- _TASK ITEM_: Look through the entries that follow and return each line that has the string "CompactItemize".

== INFORMATION SUPPLIED

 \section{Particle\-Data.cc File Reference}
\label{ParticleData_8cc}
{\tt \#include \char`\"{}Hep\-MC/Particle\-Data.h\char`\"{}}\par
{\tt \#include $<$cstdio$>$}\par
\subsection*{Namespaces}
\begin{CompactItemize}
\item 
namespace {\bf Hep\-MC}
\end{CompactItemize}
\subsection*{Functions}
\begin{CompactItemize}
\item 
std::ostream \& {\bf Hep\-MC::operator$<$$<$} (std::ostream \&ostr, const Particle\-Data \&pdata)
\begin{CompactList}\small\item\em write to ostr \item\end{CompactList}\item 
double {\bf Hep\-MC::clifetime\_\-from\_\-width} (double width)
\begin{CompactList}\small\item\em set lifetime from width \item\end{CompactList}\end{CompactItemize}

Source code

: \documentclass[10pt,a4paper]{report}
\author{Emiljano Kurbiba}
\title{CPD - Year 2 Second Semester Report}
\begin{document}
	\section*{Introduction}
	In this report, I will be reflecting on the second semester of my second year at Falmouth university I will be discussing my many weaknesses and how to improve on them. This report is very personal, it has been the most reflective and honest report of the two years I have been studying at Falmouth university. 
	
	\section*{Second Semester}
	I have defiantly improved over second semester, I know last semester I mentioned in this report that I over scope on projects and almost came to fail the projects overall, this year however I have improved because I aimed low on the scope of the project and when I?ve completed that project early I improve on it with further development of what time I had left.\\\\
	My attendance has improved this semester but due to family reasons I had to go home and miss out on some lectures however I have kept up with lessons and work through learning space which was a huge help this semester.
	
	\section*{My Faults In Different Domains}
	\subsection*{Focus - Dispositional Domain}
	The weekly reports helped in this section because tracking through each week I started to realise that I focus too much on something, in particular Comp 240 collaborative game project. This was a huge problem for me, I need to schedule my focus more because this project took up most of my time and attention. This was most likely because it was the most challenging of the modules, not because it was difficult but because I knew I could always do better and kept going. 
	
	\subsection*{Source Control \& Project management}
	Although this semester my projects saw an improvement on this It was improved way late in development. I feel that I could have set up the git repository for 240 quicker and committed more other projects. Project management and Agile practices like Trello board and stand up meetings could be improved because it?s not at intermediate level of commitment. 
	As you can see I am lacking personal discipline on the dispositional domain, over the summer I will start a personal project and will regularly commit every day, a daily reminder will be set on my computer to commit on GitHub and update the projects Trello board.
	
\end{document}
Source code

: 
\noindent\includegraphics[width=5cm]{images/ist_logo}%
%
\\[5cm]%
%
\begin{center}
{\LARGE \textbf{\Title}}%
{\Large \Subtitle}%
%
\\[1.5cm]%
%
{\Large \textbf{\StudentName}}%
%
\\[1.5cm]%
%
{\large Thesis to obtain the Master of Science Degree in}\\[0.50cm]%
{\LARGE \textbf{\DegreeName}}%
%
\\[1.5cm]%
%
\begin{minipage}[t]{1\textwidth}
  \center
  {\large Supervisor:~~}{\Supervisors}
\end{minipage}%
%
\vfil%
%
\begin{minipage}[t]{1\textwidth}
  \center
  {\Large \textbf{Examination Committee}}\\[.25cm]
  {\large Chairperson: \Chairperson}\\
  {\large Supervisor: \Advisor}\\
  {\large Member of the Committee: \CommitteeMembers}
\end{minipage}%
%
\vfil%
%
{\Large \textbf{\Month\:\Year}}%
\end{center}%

====

- _ANSWER BOX_:
\begin{CompactItemize}
\end{CompactItemize}
\begin{CompactItemize}
\begin{CompactList}\small\item\em set lifetime from width \item\end{CompactList}\end{CompactItemize}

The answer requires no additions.